I made a sandwich but couldn’t even eat it because I saw the honey sticks next to the peanut butter in the pantry. The thought of her giving her honey-kisses to some other guy split my chest in two. I stood staring out the sliding glass door onto the rain-soaked patio, recalling the night last spring when I’d bought the chairs and the next day when she’d watched me put them together. The hammock was down now, but I could still see her lying there, still feel the way her body felt on mine when we’d lain in it together last summer. I looked at the dock, where she’d first told me she loved me. Fuck, why couldn’t I just be normal? Any other guy would have just bought the ring and proposed by now. A woman like her was one in a million.
My cell phone buzzed, and I pulled it from my pocket. It was Skylar’s number.
Thank God. I didn’t even hesitate before pressing Accept. Even if she just wanted to yell at me, at least I’d hear her voice.
“Fuck. I’m such an asshole,” I croaked.
“What? Sebastian?”
My heart stopped. The voice was familiar, but it wasn’t Skylar’s. “Yes. Who is this?”
“It’s Natalie.”
Gray fog clouded my vision, and I steadied myself with one hand on the counter. Why was Natalie using Skylar’s phone to call me? Was she so mad she didn’t even want to hear my voice? Or had something happened to her? “What’s going on? Is Skylar OK?”
“She’s OK. But she had an accident.”
“Oh my God.” The room spun, and for a second I thought I might get sick. I caused it. I caused it. This time it’s real. “A car accident?”
“No. She slipped and fell on some wet cement stairs outside a restaurant. She broke her wrist and hit her head pretty good, but she’s fine now.”
“Jesus.” I grabbed a handful of my hair and tugged on it. So it wasn’t a car accident, but it was still your fault. She went to the restaurant alone and you should have been with her. “Where is she?”
“She’s at Munson. But she doesn’t want to see you.”
“What? Why?” You know why, you stupid fuck.
“I don’t know. She didn’t elaborate, and she’s exhausted and loopy from the pain meds, but when I asked if I should call you, she said no, she didn’t want to see you and that if I called you she was never speaking to me again.”
“Fuck that. I’m coming.” I looked around for my keys. I hated hospitals more than odd numbers, but nothing could keep me from her.
“No! Please don’t.” Her tone was desperate. “Look, I called you because I knew you’d want to know, and I’m guessing she’ll eventually speak to me again after I tell her I did, but really—she’s got a bad enough headache right now. Whatever’s going on with you guys will have to get sorted out another time.”
My throat was squeezed so tight I didn’t know if I could even talk anymore. “OK. Thanks.”
We hung up, and I considered my next move for less than two seconds.
Skylar was hurt. I needed to be near her.

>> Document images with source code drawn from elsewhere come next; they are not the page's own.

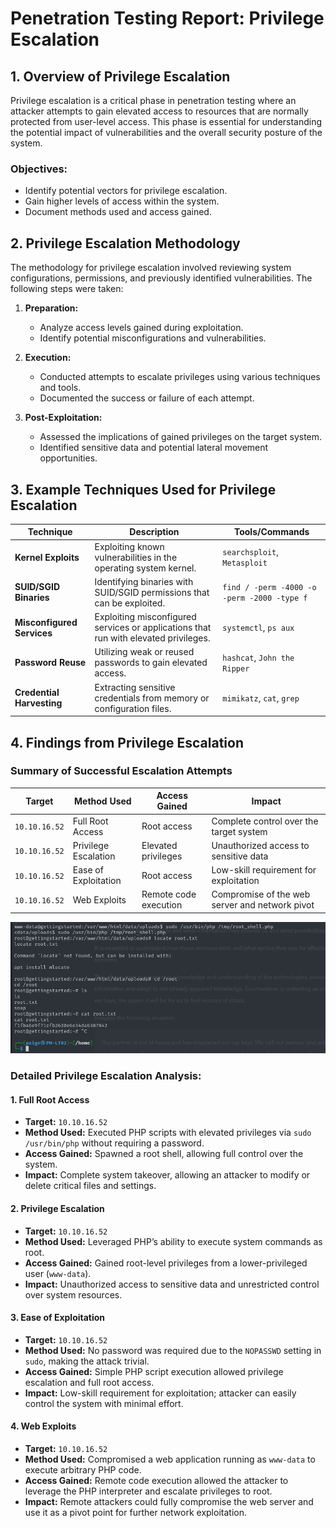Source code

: # Penetration Testing Report: Privilege Escalation

## 1. **Overview of Privilege Escalation**
Privilege escalation is a critical phase in penetration testing where an attacker attempts to gain elevated access to resources that are normally protected from user-level access. This phase is essential for understanding the potential impact of vulnerabilities and the overall security posture of the system.

### **Objectives:**
- Identify potential vectors for privilege escalation.
- Gain higher levels of access within the system.
- Document methods used and access gained.

## 2. **Privilege Escalation Methodology**
The methodology for privilege escalation involved reviewing system configurations, permissions, and previously identified vulnerabilities. The following steps were taken:

1. **Preparation:**
   - Analyze access levels gained during exploitation.
   - Identify potential misconfigurations and vulnerabilities.

2. **Execution:**
   - Conducted attempts to escalate privileges using various techniques and tools.
   - Documented the success or failure of each attempt.

3. **Post-Exploitation:**
   - Assessed the implications of gained privileges on the target system.
   - Identified sensitive data and potential lateral movement opportunities.

## 3. **Example Techniques Used for Privilege Escalation**

| **Technique**              | **Description**                                                                      | **Tools/Commands**                          |
| -------------------------- | ------------------------------------------------------------------------------------ | ------------------------------------------- |
| **Kernel Exploits**        | Exploiting known vulnerabilities in the operating system kernel.                     | `searchsploit`, `Metasploit`                |
| **SUID/SGID Binaries**     | Identifying binaries with SUID/SGID permissions that can be exploited.               | `find / -perm -4000 -o -perm -2000 -type f` |
| **Misconfigured Services** | Exploiting misconfigured services or applications that run with elevated privileges. | `systemctl`, `ps aux`                       |
| **Password Reuse**         | Utilizing weak or reused passwords to gain elevated access.                          | `hashcat`, `John the Ripper`                |
| **Credential Harvesting**  | Extracting sensitive credentials from memory or configuration files.                 | `mimikatz`, `cat`, `grep`                   |

## 4. **Findings from Privilege Escalation**

### Summary of Successful Escalation Attempts

| **Target**    | **Method Used**      | **Access Gained**     | **Impact**                                     |
| ------------- | -------------------- | --------------------- | ---------------------------------------------- |
| `10.10.16.52` | Full Root Access     | Root access           | Complete control over the target system        |
| `10.10.16.52` | Privilege Escalation | Elevated privileges   | Unauthorized access to sensitive data          |
| `10.10.16.52` | Ease of Exploitation | Root access           | Low-skill requirement for exploitation         |
| `10.10.16.52` | Web Exploits         | Remote code execution | Compromise of the web server and network pivot |

![Screenshot of Full Root Access](<../20241007-M77S859-Notes/2. Recon/Images/Pasted image 20241007221416.png>)

### Detailed Privilege Escalation Analysis:

#### 1. **Full Root Access**
- **Target:** `10.10.16.52`
- **Method Used:** Executed PHP scripts with elevated privileges via `sudo /usr/bin/php` without requiring a password.
- **Access Gained:** Spawned a root shell, allowing full control over the system.
- **Impact:** Complete system takeover, allowing an attacker to modify or delete critical files and settings.
#### 2. **Privilege Escalation**
- **Target:** `10.10.16.52`
- **Method Used:** Leveraged PHP’s ability to execute system commands as root.
- **Access Gained:** Gained root-level privileges from a lower-privileged user (`www-data`).
- **Impact:** Unauthorized access to sensitive data and unrestricted control over system resources.
#### 3. **Ease of Exploitation**
- **Target:** `10.10.16.52`
- **Method Used:** No password was required due to the `NOPASSWD` setting in `sudo`, making the attack trivial.
- **Access Gained:** Simple PHP script execution allowed privilege escalation and full root access.
- **Impact:** Low-skill requirement for exploitation; attacker can easily control the system with minimal effort.
#### 4. **Web Exploits**
- **Target:** `10.10.16.52`
- **Method Used:** Compromised a web application running as `www-data` to execute arbitrary PHP code.
- **Access Gained:** Remote code execution allowed the attacker to leverage the PHP interpreter and escalate privileges to root.
- **Impact:** Remote attackers could fully compromise the web server and use it as a pivot point for further network exploitation.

Despite the rain, I drove fast, praying hard that Natalie had been truthful with me and that Skylar’s injuries weren’t worse than she claimed.
At Munson, I parked and raced into the lobby without even hesitating outside the doors. Looking around wildly, I spotted the info desk and charged up to it. Once I got Skylar’s room information, I headed for the elevators, my stomach churning a bit at the hospital smell in the halls. Forget that. It doesn’t matter. The only thing that matters is her. I forced myself to inhale deeply. Again, and again, and again. After a minute, one elevator door opened and Natalie stepped out.
“Sebastian.” Her eyes went wide. “What are you doing here?”
I squared my shoulders. “You have to let me see her.”
“She’s finally sleeping. Please don’t go up there now.”
My posture deflated a little. “Are you sure she’s OK?”
“Yes.” She looked at me, chewing on her bottom lip. “You look awful. What’s going on with you guys?”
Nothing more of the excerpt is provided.